“Bisogna precisare che le richieste fatte dalla signora De Cata non rientrano nelle competenze del sindaco di Foggia e del Comune”. Esordisce così Franco Landella sul caso di Francesco, il ragazzino disabile rimasto senza assistenza a scuola. Sabato prossimo è stata convocata una conferenza stampa, ma alcune questioni sono state anticipate dal primo cittadino a l’Immediato.
“La richiesta di personale adeguato e competente per assolvere ad alcuni compiti delicati come il cambio dopo i bisogni e la somministrazione pasti è una competenza della scuola – spiega Landella -, che ha difficoltà con il proprio personale nonostante la legge imponga queste competenze. Ognuno a questo punto deve attribuirsi le proprie responsabilità”.

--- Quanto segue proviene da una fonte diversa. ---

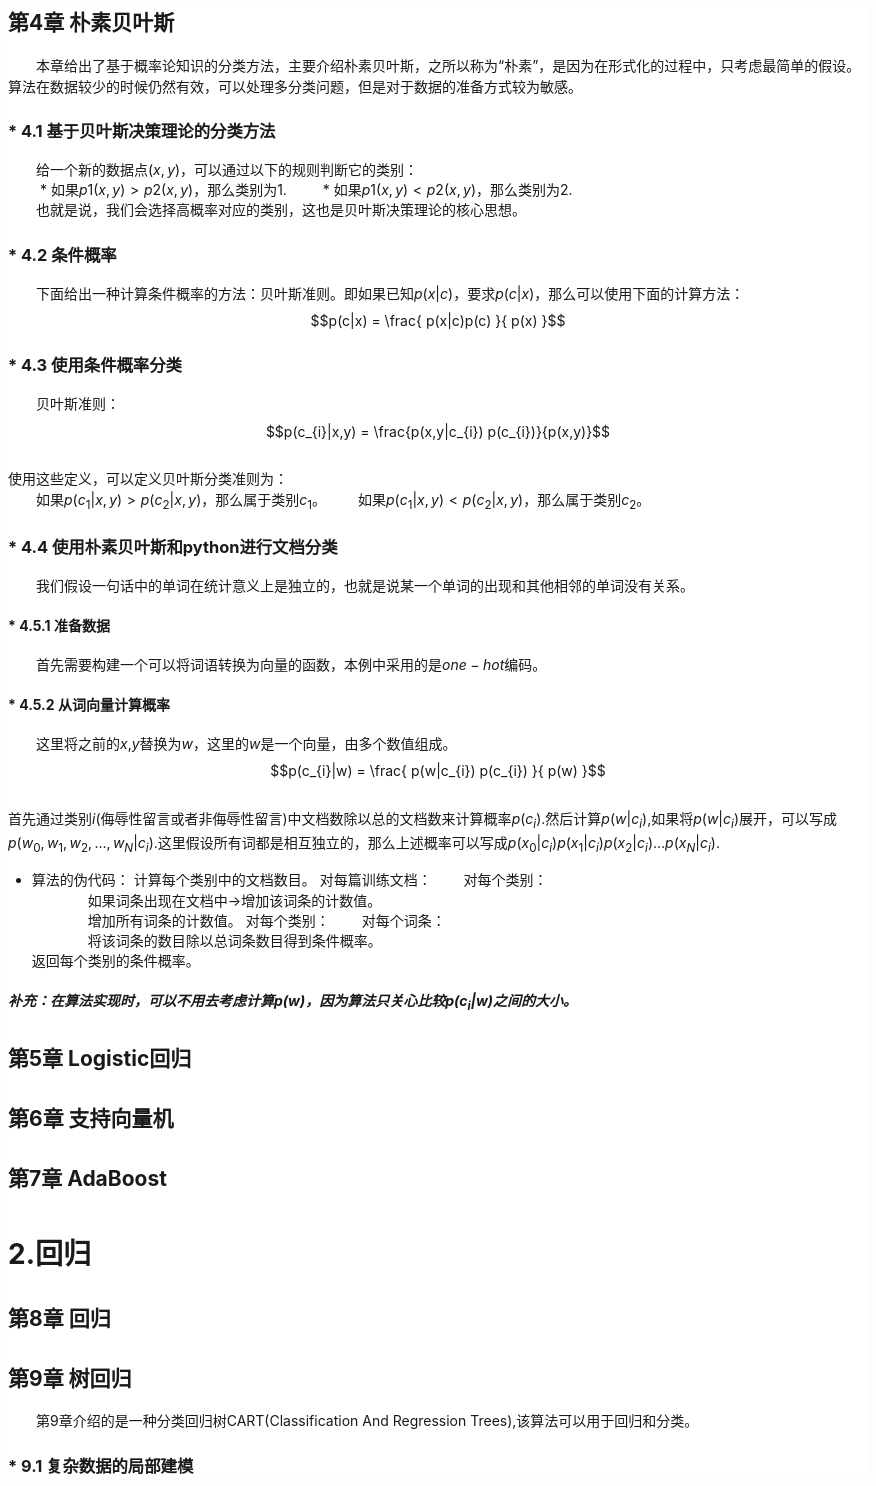 ## 第4章 朴素贝叶斯  
&emsp;&emsp;本章给出了基于概率论知识的分类方法，主要介绍朴素贝叶斯，之所以称为“朴素”，是因为在形式化的过程中，只考虑最简单的假设。算法在数据较少的时候仍然有效，可以处理多分类问题，但是对于数据的准备方式较为敏感。
### * 4.1 基于贝叶斯决策理论的分类方法  
&emsp;&emsp;给一个新的数据点$(x,y)$，可以通过以下的规则判断它的类别：  
&emsp;&emsp; * 如果$p1(x,y)>p2(x,y)$，那么类别为1.
&emsp;&emsp; * 如果$p1(x,y)<p2(x,y)$，那么类别为2.  
&emsp;&emsp;也就是说，我们会选择高概率对应的类别，这也是贝叶斯决策理论的核心思想。
### * 4.2 条件概率  
&emsp;&emsp;下面给出一种计算条件概率的方法：贝叶斯准则。即如果已知$p(x|c)$，要求$p(c|x)$，那么可以使用下面的计算方法：  
$$p(c|x) = \frac{ p(x|c)p(c) }{ p(x) }$$
### * 4.3 使用条件概率分类  
&emsp;&emsp;贝叶斯准则：  
$$p(c_{i}|x,y) = \frac{p(x,y|c_{i}) p(c_{i})}{p(x,y)}$$  
使用这些定义，可以定义贝叶斯分类准则为：  
&emsp;&emsp;如果$p(c_{1}|x,y)  > p(c_{2}|x,y)$，那么属于类别$c_{1}$。
&emsp;&emsp;如果$p(c_{1}|x,y)  < p(c_{2}|x,y)$，那么属于类别$c_{2}$。
### * 4.4 使用朴素贝叶斯和python进行文档分类  
&emsp;&emsp;我们假设一句话中的单词在统计意义上是独立的，也就是说某一个单词的出现和其他相邻的单词没有关系。  
#### * 4.5.1 准备数据  
&emsp;&emsp;首先需要构建一个可以将词语转换为向量的函数，本例中采用的是$one-hot$编码。
#### * 4.5.2 从词向量计算概率  
&emsp;&emsp;这里将之前的$x$,$y$替换为$w$，这里的$w$是一个向量，由多个数值组成。  
$$p(c_{i}|w) = \frac{ p(w|c_{i}) p(c_{i}) }{ p(w) }$$  
首先通过类别$i$(侮辱性留言或者非侮辱性留言)中文档数除以总的文档数来计算概率$p(c_{i})$.然后计算$p(w|c_{i})$,如果将$p(w|c_{i})$展开，可以写成$p(w_{0},w_{1},w_{2},\dots,w_{N} | c_{i})$.这里假设所有词都是相互独立的，那么上述概率可以写成$p(x_{0}|c_{i})p(x_{1}|c_{i})p(x_{2}|c_{i}){\dots}p(x_{N}|c_{i})$.  
* 算法的伪代码：
计算每个类别中的文档数目。
对每篇训练文档：
&emsp;&emsp;对每个类别：  
&emsp;&emsp;&emsp;&emsp;如果词条出现在文档中$\rightarrow$增加该词条的计数值。  
&emsp;&emsp;&emsp;&emsp;增加所有词条的计数值。
对每个类别：
&emsp;&emsp;对每个词条：  
&emsp;&emsp;&emsp;&emsp;将该词条的数目除以总词条数目得到条件概率。  
返回每个类别的条件概率。
##### 补充：在算法实现时，可以不用去考虑计算$p(w)$，因为算法只关心比较$p(c_{i}|w)$之间的大小。






## 第5章 Logistic回归
## 第6章 支持向量机
## 第7章 AdaBoost
# 2.回归  
## 第8章 回归
## 第9章 树回归  
&emsp;&emsp;第9章介绍的是一种分类回归树CART(Classification And Regression Trees),该算法可以用于回归和分类。
### * 9.1 复杂数据的局部建模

Poi conclude: “Ciononostante, ho sopperito a questa lacuna, perché non potevamo nemmeno mettere delle somme per assistere la famiglia per questioni di competenza, commetteremmo un reato. Ho chiamato personalmente, per amicizia, il presidente della cooperativa San Giovanni di Dio, Raffaele De Nittis, che mi ha dato la sua disponibilità per un operatore socio sanitario, per un’ora al giorno, gratuitamente”.